L'embaumement est un moyen très coûteux, exigeant la présence du médecin, et est même impossible à la campagne ou dans les villes perdues de province. Le Dr Rounef a expérimenté un procédé simple et pratique pour prévenir la putréfaction cadavérique et le dégagement des gaz putrides qu'exhalent les corps morts dans l'espace de temps qu'ils séjournent dans les habitations, pour l'accomplissement des cérémonies religieuses et autres.

Ce procédé est basé sur les recherches bactériologiques modernes. On sait que la putréfaction cadavérique est provoquée par les micro-organismes qui envahissent le corps après la mort. Les tissus et les humeurs de l'organisme vivant ne contiennent pas de bactéries ; on les trouve dans les cavités naturelles de l'homme vivant. Les voies digestives et respiratoires, les fosses nasales, le vagin, le conduit auditif en sont le siège.

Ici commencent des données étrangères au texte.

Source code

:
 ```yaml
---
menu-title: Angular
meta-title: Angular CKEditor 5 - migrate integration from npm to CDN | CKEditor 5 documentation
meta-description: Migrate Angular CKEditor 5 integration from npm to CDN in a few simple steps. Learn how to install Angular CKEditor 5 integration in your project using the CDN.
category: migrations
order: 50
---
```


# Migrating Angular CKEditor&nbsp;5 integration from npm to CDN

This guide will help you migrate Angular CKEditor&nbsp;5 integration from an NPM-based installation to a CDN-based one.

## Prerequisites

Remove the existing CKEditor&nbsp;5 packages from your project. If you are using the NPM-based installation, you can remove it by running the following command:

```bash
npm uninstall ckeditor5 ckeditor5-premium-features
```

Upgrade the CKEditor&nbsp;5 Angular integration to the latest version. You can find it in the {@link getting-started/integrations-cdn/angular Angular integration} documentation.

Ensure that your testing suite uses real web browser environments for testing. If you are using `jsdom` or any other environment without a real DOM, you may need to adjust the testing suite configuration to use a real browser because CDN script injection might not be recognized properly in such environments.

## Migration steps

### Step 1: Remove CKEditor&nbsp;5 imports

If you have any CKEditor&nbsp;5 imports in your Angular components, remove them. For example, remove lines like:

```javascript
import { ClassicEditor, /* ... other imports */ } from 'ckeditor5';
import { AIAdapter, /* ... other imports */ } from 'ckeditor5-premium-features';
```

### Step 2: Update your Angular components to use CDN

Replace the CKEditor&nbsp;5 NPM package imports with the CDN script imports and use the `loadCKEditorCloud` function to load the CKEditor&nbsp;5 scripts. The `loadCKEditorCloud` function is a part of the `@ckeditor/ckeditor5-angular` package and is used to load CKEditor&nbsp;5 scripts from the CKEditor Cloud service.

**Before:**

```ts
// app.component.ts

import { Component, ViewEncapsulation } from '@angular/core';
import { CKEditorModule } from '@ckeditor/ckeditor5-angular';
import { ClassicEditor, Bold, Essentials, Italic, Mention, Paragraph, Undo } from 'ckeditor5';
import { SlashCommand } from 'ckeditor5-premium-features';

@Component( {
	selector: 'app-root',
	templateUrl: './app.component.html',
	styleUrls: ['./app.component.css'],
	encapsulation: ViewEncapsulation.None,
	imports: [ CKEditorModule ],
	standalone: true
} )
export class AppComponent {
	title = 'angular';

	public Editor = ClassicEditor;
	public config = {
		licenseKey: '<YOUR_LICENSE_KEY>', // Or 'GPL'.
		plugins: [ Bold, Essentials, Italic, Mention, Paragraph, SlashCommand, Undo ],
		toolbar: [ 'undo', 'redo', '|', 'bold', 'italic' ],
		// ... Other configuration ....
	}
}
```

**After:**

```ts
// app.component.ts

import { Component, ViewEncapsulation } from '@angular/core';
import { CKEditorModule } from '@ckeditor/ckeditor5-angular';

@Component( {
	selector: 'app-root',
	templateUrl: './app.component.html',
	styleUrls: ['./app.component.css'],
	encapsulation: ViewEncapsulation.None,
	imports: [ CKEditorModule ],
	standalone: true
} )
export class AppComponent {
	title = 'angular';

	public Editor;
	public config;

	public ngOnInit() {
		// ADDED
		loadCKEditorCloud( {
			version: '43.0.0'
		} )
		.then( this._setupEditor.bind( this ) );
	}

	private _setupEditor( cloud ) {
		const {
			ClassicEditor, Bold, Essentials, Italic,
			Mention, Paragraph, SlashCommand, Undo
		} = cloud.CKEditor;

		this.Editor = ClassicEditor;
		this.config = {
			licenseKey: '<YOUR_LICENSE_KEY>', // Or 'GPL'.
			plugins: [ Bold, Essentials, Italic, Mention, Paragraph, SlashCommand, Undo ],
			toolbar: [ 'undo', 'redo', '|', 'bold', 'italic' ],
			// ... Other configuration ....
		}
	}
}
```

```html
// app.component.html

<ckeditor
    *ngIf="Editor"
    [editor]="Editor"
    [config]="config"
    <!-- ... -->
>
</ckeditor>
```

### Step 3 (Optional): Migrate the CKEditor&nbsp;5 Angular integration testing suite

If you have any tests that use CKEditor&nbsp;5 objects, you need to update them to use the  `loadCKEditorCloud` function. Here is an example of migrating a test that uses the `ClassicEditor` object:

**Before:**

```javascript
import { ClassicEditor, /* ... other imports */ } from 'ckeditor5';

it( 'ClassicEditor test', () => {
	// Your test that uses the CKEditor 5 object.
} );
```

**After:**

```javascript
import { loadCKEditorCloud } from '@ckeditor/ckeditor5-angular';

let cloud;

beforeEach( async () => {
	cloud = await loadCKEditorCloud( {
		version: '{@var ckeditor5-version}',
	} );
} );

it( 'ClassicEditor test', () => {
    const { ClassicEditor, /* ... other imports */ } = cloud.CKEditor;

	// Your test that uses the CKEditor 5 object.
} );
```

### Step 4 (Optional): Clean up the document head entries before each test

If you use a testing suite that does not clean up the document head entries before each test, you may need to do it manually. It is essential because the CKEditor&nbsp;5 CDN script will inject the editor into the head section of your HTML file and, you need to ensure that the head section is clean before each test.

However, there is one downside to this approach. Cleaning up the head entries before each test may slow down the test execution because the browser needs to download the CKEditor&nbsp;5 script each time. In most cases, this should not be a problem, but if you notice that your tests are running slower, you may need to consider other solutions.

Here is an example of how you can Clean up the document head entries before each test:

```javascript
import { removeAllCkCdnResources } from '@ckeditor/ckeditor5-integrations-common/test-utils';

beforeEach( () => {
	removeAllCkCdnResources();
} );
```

Dans le corps vivant, ces micro-organismes restent inoffensifs : les tissus luttent victorieusement contre leurs tendances nocives. Après la mort, les bactéries ne rencontrent plus de résistance, envahissent l'organisme et produisent les phénomènes de la putréfaction.En désinfectant les cavités naturelles immédiatement après la mort, on peut s’opposer à la putréfaction.

Le procédé de M. Rounef consiste en ceci : Avec une longue aiguille de trocart, semblable à celles de l'appareil aspirateur Dieulafoy, on traverse la paroi thoracique de chaque côté et la paroi abdominale dans la région ombilicale. L'opération peut se faire sans découvrir le cadavre, à travers les vêtements. On enfonce l'aiguille de 10 centimètres et l'on injecte une solution alcoolique d'acide phénique à 10 %, avec un appareil quelconque. De 10 à 20 litres de liquide pour un adulte. Les parois thoraciques et abdominales se dilatent petit à petit ; au bout de quelques injections, on ressent une certaine résistance. L'injection se fait par intervalles. On voit d'abord sortir les gaz par le nez et la bouche ; si l'on force l'injection, le liquide s'écoule par ces orifices. Toute l'opération dure une heure. Au bout d'un jour ou deux, les parois thoraciques et abdominales tombent ; aucun dégagement de gaz ni écoulement ne se produit, même pendant le transport du cadavre.

Le liquide pénètre dans le parenchyme même des poumons, traverse les intestins et pénètre dans le tissu cellulaire. Dans certaines régions, la face et les mains conservent leur coloration ordinaire. Dans les parties externes affectées de plaies, de gangrène, etc., on fait des injections interstitielles.

Ce moyen a permis à l'auteur de conserver pendant huit jours le cadavre d'une vieille femme dans une chambre très chaude. (Wratch, de Saint-Pétersbourg, janvier 1891.)